# [WORK ORDER]
Print each record below word for word.

# [SUPPLIED ENTRIES]
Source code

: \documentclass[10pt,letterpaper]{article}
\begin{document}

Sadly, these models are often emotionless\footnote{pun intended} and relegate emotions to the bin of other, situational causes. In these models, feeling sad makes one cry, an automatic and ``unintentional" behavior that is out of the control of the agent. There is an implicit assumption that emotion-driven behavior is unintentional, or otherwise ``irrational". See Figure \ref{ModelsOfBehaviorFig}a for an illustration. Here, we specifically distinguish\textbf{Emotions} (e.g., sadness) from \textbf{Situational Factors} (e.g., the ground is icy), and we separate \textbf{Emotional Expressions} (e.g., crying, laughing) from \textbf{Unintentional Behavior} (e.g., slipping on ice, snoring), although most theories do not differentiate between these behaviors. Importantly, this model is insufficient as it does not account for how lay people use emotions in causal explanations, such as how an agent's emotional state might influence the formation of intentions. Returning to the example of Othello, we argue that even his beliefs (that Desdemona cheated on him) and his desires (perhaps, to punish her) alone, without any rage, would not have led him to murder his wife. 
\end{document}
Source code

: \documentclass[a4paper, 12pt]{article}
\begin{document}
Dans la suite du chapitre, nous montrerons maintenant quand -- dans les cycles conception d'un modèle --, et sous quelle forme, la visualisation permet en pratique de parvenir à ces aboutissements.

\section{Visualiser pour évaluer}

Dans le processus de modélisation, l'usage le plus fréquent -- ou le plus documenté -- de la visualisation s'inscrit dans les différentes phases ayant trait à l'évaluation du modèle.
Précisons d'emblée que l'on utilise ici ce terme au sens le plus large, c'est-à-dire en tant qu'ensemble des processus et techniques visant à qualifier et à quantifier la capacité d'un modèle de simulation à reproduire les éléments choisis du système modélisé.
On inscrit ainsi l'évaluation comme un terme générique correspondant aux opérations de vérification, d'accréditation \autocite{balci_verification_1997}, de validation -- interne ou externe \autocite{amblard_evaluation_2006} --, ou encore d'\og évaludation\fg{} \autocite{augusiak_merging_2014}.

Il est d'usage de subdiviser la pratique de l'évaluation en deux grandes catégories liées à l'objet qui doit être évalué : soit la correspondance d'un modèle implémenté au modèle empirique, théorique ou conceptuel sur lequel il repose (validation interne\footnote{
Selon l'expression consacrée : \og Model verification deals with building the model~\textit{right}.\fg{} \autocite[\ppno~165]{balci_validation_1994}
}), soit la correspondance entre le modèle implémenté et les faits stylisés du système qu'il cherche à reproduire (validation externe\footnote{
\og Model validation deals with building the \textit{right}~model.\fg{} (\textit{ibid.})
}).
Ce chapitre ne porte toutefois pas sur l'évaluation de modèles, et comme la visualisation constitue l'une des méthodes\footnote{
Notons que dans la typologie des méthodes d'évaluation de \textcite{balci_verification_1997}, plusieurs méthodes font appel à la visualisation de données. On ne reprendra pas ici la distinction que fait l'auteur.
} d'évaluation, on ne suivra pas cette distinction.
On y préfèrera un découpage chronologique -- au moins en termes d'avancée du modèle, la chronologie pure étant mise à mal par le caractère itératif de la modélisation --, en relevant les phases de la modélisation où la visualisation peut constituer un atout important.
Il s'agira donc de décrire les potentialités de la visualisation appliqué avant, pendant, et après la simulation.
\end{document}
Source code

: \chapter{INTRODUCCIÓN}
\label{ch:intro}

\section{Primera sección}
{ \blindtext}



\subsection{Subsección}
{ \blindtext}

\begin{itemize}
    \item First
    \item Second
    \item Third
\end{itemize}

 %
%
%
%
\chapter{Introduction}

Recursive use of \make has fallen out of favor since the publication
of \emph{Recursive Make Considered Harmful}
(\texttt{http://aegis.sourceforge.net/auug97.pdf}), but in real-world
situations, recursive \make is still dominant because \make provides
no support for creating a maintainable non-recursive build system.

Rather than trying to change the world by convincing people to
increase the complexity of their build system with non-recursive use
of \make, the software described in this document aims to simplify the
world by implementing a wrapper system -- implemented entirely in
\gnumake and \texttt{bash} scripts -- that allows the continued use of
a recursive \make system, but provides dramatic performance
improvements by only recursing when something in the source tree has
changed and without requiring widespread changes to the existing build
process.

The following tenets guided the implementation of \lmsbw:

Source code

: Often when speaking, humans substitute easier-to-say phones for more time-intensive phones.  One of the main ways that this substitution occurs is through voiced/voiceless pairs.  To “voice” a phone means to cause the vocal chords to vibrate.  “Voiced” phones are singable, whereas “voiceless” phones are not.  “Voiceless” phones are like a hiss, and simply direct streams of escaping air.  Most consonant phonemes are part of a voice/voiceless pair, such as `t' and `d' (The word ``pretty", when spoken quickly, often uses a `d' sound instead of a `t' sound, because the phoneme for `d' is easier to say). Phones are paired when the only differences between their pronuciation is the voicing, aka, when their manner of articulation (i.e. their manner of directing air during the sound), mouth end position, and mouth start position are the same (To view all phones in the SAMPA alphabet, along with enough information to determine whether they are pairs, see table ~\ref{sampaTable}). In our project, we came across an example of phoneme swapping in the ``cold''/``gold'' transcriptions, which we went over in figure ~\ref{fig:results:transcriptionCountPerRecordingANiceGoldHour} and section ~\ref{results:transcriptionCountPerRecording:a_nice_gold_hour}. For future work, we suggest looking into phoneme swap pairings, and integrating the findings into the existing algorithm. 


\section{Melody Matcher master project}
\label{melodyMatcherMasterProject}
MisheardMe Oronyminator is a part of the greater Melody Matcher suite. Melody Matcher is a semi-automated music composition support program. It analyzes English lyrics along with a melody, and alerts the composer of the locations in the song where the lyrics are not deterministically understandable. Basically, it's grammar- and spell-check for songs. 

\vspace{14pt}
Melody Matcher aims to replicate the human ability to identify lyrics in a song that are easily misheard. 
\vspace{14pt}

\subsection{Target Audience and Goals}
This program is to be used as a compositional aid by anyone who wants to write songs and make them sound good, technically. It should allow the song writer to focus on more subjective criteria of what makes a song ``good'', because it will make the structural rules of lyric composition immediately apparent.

# [RESULT OF THIS TASK]
Source code

: \documentclass[10pt,letterpaper]{article}
\begin{document}

Sadly, these models are often emotionless\footnote{pun intended} and relegate emotions to the bin of other, situational causes. In these models, feeling sad makes one cry, an automatic and ``unintentional" behavior that is out of the control of the agent. There is an implicit assumption that emotion-driven behavior is unintentional, or otherwise ``irrational". See Figure \ref{ModelsOfBehaviorFig}a for an illustration. Here, we specifically distinguish\textbf{Emotions} (e.g., sadness) from \textbf{Situational Factors} (e.g., the ground is icy), and we separate \textbf{Emotional Expressions} (e.g., crying, laughing) from \textbf{Unintentional Behavior} (e.g., slipping on ice, snoring), although most theories do not differentiate between these behaviors. Importantly, this model is insufficient as it does not account for how lay people use emotions in causal explanations, such as how an agent's emotional state might influence the formation of intentions. Returning to the example of Othello, we argue that even his beliefs (that Desdemona cheated on him) and his desires (perhaps, to punish her) alone, without any rage, would not have led him to murder his wife. 
\end{document}
Source code

: \documentclass[a4paper, 12pt]{article}
\begin{document}
Dans la suite du chapitre, nous montrerons maintenant quand -- dans les cycles conception d'un modèle --, et sous quelle forme, la visualisation permet en pratique de parvenir à ces aboutissements.

\section{Visualiser pour évaluer}

Dans le processus de modélisation, l'usage le plus fréquent -- ou le plus documenté -- de la visualisation s'inscrit dans les différentes phases ayant trait à l'évaluation du modèle.
Précisons d'emblée que l'on utilise ici ce terme au sens le plus large, c'est-à-dire en tant qu'ensemble des processus et techniques visant à qualifier et à quantifier la capacité d'un modèle de simulation à reproduire les éléments choisis du système modélisé.
On inscrit ainsi l'évaluation comme un terme générique correspondant aux opérations de vérification, d'accréditation \autocite{balci_verification_1997}, de validation -- interne ou externe \autocite{amblard_evaluation_2006} --, ou encore d'\og évaludation\fg{} \autocite{augusiak_merging_2014}.

Il est d'usage de subdiviser la pratique de l'évaluation en deux grandes catégories liées à l'objet qui doit être évalué : soit la correspondance d'un modèle implémenté au modèle empirique, théorique ou conceptuel sur lequel il repose (validation interne\footnote{
Selon l'expression consacrée : \og Model verification deals with building the model~\textit{right}.\fg{} \autocite[\ppno~165]{balci_validation_1994}
}), soit la correspondance entre le modèle implémenté et les faits stylisés du système qu'il cherche à reproduire (validation externe\footnote{
\og Model validation deals with building the \textit{right}~model.\fg{} (\textit{ibid.})
}).
Ce chapitre ne porte toutefois pas sur l'évaluation de modèles, et comme la visualisation constitue l'une des méthodes\footnote{
Notons que dans la typologie des méthodes d'évaluation de \textcite{balci_verification_1997}, plusieurs méthodes font appel à la visualisation de données. On ne reprendra pas ici la distinction que fait l'auteur.
} d'évaluation, on ne suivra pas cette distinction.
On y préfèrera un découpage chronologique -- au moins en termes d'avancée du modèle, la chronologie pure étant mise à mal par le caractère itératif de la modélisation --, en relevant les phases de la modélisation où la visualisation peut constituer un atout important.
Il s'agira donc de décrire les potentialités de la visualisation appliqué avant, pendant, et après la simulation.
\end{document}
Source code

: \chapter{INTRODUCCIÓN}
\label{ch:intro}

\section{Primera sección}
{ \blindtext}



\subsection{Subsección}
{ \blindtext}

\begin{itemize}
    \item First
    \item Second
    \item Third
\end{itemize}

 %
%
%
%
\chapter{Introduction}

Recursive use of \make has fallen out of favor since the publication
of \emph{Recursive Make Considered Harmful}
(\texttt{http://aegis.sourceforge.net/auug97.pdf}), but in real-world
situations, recursive \make is still dominant because \make provides
no support for creating a maintainable non-recursive build system.

Rather than trying to change the world by convincing people to
increase the complexity of their build system with non-recursive use
of \make, the software described in this document aims to simplify the
world by implementing a wrapper system -- implemented entirely in
\gnumake and \texttt{bash} scripts -- that allows the continued use of
a recursive \make system, but provides dramatic performance
improvements by only recursing when something in the source tree has
changed and without requiring widespread changes to the existing build
process.

The following tenets guided the implementation of \lmsbw:

Source code

: Often when speaking, humans substitute easier-to-say phones for more time-intensive phones.  One of the main ways that this substitution occurs is through voiced/voiceless pairs.  To “voice” a phone means to cause the vocal chords to vibrate.  “Voiced” phones are singable, whereas “voiceless” phones are not.  “Voiceless” phones are like a hiss, and simply direct streams of escaping air.  Most consonant phonemes are part of a voice/voiceless pair, such as `t' and `d' (The word ``pretty", when spoken quickly, often uses a `d' sound instead of a `t' sound, because the phoneme for `d' is easier to say). Phones are paired when the only differences between their pronuciation is the voicing, aka, when their manner of articulation (i.e. their manner of directing air during the sound), mouth end position, and mouth start position are the same (To view all phones in the SAMPA alphabet, along with enough information to determine whether they are pairs, see table ~\ref{sampaTable}). In our project, we came across an example of phoneme swapping in the ``cold''/``gold'' transcriptions, which we went over in figure ~\ref{fig:results:transcriptionCountPerRecordingANiceGoldHour} and section ~\ref{results:transcriptionCountPerRecording:a_nice_gold_hour}. For future work, we suggest looking into phoneme swap pairings, and integrating the findings into the existing algorithm. 


\section{Melody Matcher master project}
\label{melodyMatcherMasterProject}
MisheardMe Oronyminator is a part of the greater Melody Matcher suite. Melody Matcher is a semi-automated music composition support program. It analyzes English lyrics along with a melody, and alerts the composer of the locations in the song where the lyrics are not deterministically understandable. Basically, it's grammar- and spell-check for songs. 

\vspace{14pt}
Melody Matcher aims to replicate the human ability to identify lyrics in a song that are easily misheard. 
\vspace{14pt}

\subsection{Target Audience and Goals}
This program is to be used as a compositional aid by anyone who wants to write songs and make them sound good, technically. It should allow the song writer to focus on more subjective criteria of what makes a song ``good'', because it will make the structural rules of lyric composition immediately apparent.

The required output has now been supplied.